Hey Ben, how's Dapper working out for you? I started a thread on SO about evaluating ORMs: http://stackoverflow.com/questions/7574863/what-criteria-should-i-use-to-evaluate-an-orm. We're considering implementing an ORM at Ecos (well we have Linq-to-Sql) and EF came up but was not my favorite. So Dapper is very interesting to me; if it's good enough for SO it's good enough for me.
Tech: http://compositecode.com
I’ve used the Entity Framework for a few projects. I agree that there are better ORM’s out there unless you have a compelling reason to use it. I happened to be using it for Silverlight and RIA which I think was a compelling reason.
Aside from the performance issues, I often ran in to problems such as updatable views not being supported (without hacking up the auto-generated files and making views look like tables). When I first started using it my include (joins) caused the generated SQL to be absolutely horrendous. I didn’t know this until I noticed it with SQL Profiler. I wish I saved the auto-generated SQL. I’m certain it would make Adron’s eyes bleed. Take-away from this was that learning EF enough for production-level work is a bit of a learning curve. Keeping everything in sync was also fairly time consuming although EF continues to improve in this area.
-Tom
That said, I'm fairly certain that I want to avoid using SQL databases
for end user products ever again. They are a nightmare. Adron said it
perfectly "Nothing beats removing the whole ORM + SQL + RDBMS overhead
for getting things done. ".
Generally speaking, avoid layers of abstraction... Really.
Especially ones that hide bad technology. Remove the bad technology.
Thanks,
Troy
I think I started on 3.5 but upgraded to 4.
IMO SQL (the intermediary DSL for data access) itself is a pointless
layer of abstraction. If you are using SQL, then stored procedures
should be used *very* sparingly and only in specific circumstances.
Especially not for basics like CRUD operations.
The real issue is that SQL itself creates too great an impedance
mismatch between modern programming techniques and the data model. You
want to reduce code? Reduce the impedance mismatch between your
programming language and your data store. Simplify the chain of
operations and remove layers of abstraction.

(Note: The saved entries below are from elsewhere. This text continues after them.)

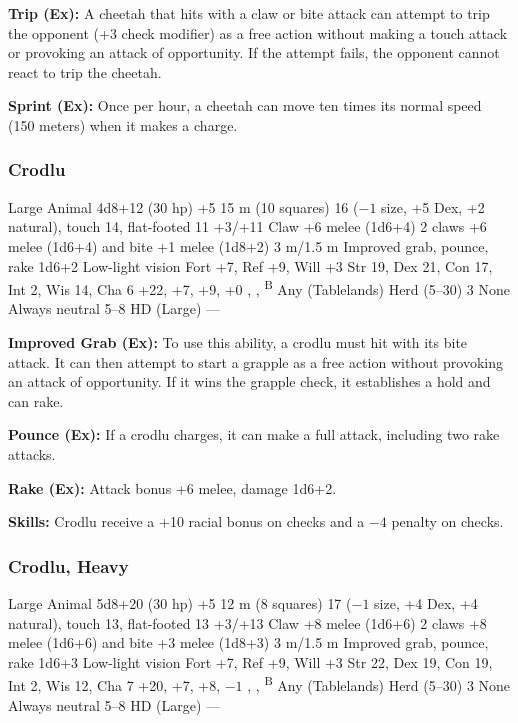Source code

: \textbf{Trip (Ex):} A cheetah that hits with a claw or bite attack can attempt to trip the opponent (+3 check modifier) as a free action without making a touch attack or provoking an attack of opportunity. If the attempt fails, the opponent cannot react to trip the cheetah.

\textbf{Sprint (Ex):} Once per hour, a cheetah can move ten times its normal speed (150 meters) when it makes a charge.

\subsubsection{Crodlu}
\begin{MonsterStats}
{Large Animal}
{4d8+12 (30 hp)}
{+5}
{15 m (10 squares)}
{16 ($-1$ size, +5 Dex, +2 natural), touch 14, flat-footed 11}
{+3/+11}
{Claw +6 melee (1d6+4)}
{2 claws +6 melee (1d6+4) and bite +1 melee (1d8+2)}
{3 m/1.5 m}
{Improved grab, pounce, rake 1d6+2}
{Low-light vision}
{Fort +7, Ref +9, Will +3}
{Str 19, Dex 21, Con 17, Int 2, Wis 14, Cha 6}
{ +22,  +7,  +9,  +0}
{, , \textsuperscript{B}}
{Any (Tablelands)}
{Herd (5--30)}
{3}
{None}
{Always neutral}
{5--8 HD (Large)}
{---}
\end{MonsterStats}

\textbf{Improved Grab (Ex):} To use this ability, a crodlu must hit with its bite attack. It can then attempt to start a grapple as a free action without provoking an attack of opportunity. If it wins the grapple check, it establishes a hold and can rake.

\textbf{Pounce (Ex):} If a crodlu charges, it can make a full attack, including two rake attacks.

\textbf{Rake (Ex):} Attack bonus +6 melee, damage 1d6+2.

\textbf{Skills:} Crodlu receive a +10 racial bonus on  checks and a $-4$ penalty on  checks.

\subsubsection{Crodlu, Heavy}
\begin{MonsterStats}
{Large Animal}
{5d8+20 (30 hp)}
{+5}
{12 m (8 squares)}
{17 ($-1$ size, +4 Dex, +4 natural), touch 13, flat-footed 13}
{+3/+13}
{Claw +8 melee (1d6+6)}
{2 claws +8 melee (1d6+6) and bite +3 melee (1d8+3)}
{3 m/1.5 m}
{Improved grab, pounce, rake 1d6+3}
{Low-light vision}
{Fort +7, Ref +9, Will +3}
{Str 22, Dex 19, Con 19, Int 2, Wis 12, Cha 7}
{ +20,  +7,  +8,  $-1$}
{, , \textsuperscript{B}}
{Any (Tablelands)}
{Herd (5--30)}
{3}
{None}
{Always neutral}
{5--8 HD (Large)}
{---}
\end{MonsterStats}

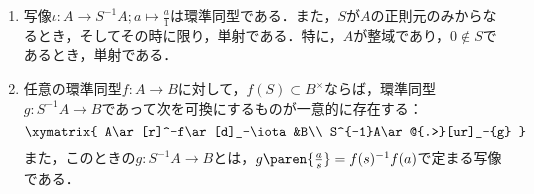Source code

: \documentclass[uplatex,dvipdfmx]{jsreport}
\begin{document}
\begin{proposition}[局所化の普遍性]\label{prop-universality-of-localization}\mbox{}
    \begin{enumerate}
        \item 写像$\iota:A\to S^{-1}A;a\mapsto\frac{a}{1}$は環準同型である．また，$S$が$A$の正則元のみからなるとき，そしてその時に限り，単射である．特に，$A$が整域であり，$0\notin S$であるとき，単射である．
        \item 任意の環準同型$f:A\to B$に対して，$f(S)\subset B^\times$ならば，環準同型$g:S^{-1}A\to B$であって次を可換にするものが一意的に存在する：\[\xymatrix{
            A\ar[r]^-f\ar[d]_-\iota&B\\
            S^{-1}A\ar@{.>}[ur]_-{g}
        }\]
        また，このときの$g:S^{-1}A\to B$とは，$g\paren{\frac{a}{s}}=f(s)^{-1}f(a)$で定まる写像である．
    \end{enumerate}
\end{proposition}
\end{document}
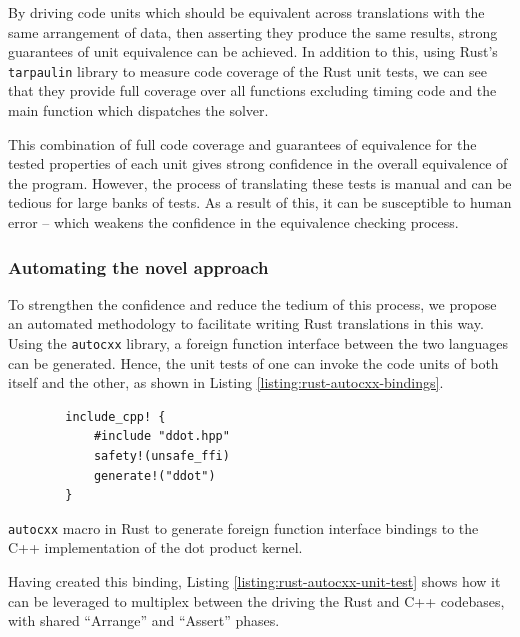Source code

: By driving code units which should be equivalent across translations with the same arrangement of data, then asserting they produce the same results, strong guarantees of unit equivalence can be achieved. In addition to this, using Rust's \texttt{tarpaulin} library \cite{xd009642Xd009642Tarpaulin2024} to measure code coverage of the Rust unit tests, we can see that they provide full coverage over all functions excluding timing code and the main function which dispatches the solver. 

This combination of full code coverage and guarantees of equivalence for the tested properties of each unit gives strong confidence in the overall equivalence of the program. However, the process of translating these tests is manual and can be tedious for large banks of tests. As a result of this, it can be susceptible to human error -- which weakens the confidence in the equivalence checking process.

\subsubsection{Automating the novel approach}
\label{sssec:equivalence-polyglotest}

To strengthen the confidence and reduce the tedium of this process, we propose an automated methodology to facilitate writing Rust translations in this way. Using the \texttt{autocxx} library, a foreign function interface between the two languages can be generated. Hence, the unit tests of one can invoke the code units of both itself and the other, as shown in Listing \ref{listing:rust-autocxx-bindings}.

\begin{code}
    \begin{verbatim}
        include_cpp! {
            #include "ddot.hpp"
            safety!(unsafe_ffi)
            generate!("ddot")
        }
    \end{verbatim}
    \caption{\texttt{autocxx} macro in Rust to generate foreign function interface bindings to the C++ implementation of the dot product kernel.}
    \label{listing:rust-autocxx-bindings}
\end{code}

Having created this binding, Listing \ref{listing:rust-autocxx-unit-test} shows how it can be leveraged to multiplex between the driving the Rust and C++ codebases, with shared ``Arrange'' and ``Assert'' phases.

That's how you achieve real flexibility and the ability to say "yes"
to any user request. We tend to say "no" when something is "too much
trouble to change", and usually the list of reasons relates directly
to the arduous task of manipulating all those layers of abstraction to
have a new structure or behaviour.
WRT to debugging and code complexity, burying things in libraries
doesn't really improve matters much. Just because you didn't type the
lines of code doesn't mean they aren't there...
For performance critical applications, consider using structs,
protobuf, and a document database, or a simple B+Tree that indexes a
blob store. If you start with that as a basis of your architecture,
you'll find that you can adapt your programming techniques to make
that "just work" with far less code, and far less to debug.
Obviously that's a lot of engineering overhead for a web app, which is
why there is a very similar chain available in systems like MongoDB.
Doing the typical stack of:
Domain Object
Third Party ORM
DTO (untyped array)
SQL
Database (often very quirky)
... is the most layers of abstraction with the least benefits.
With MongoDB:
Domain Object
DTO (BSON)
Database
You can decorate your class to automate serialization, and then you're
literally just passing your domain object to the mongodb client and
getting them back from it (it will perform the
seralization/deserialization to/form BSON for you). It's dead simple,
and extremely flexible, and you end up with exactly the same
experience from the application code as the ORM/SQL stack, with WAY
less complexity overhead and maintenance to deal with.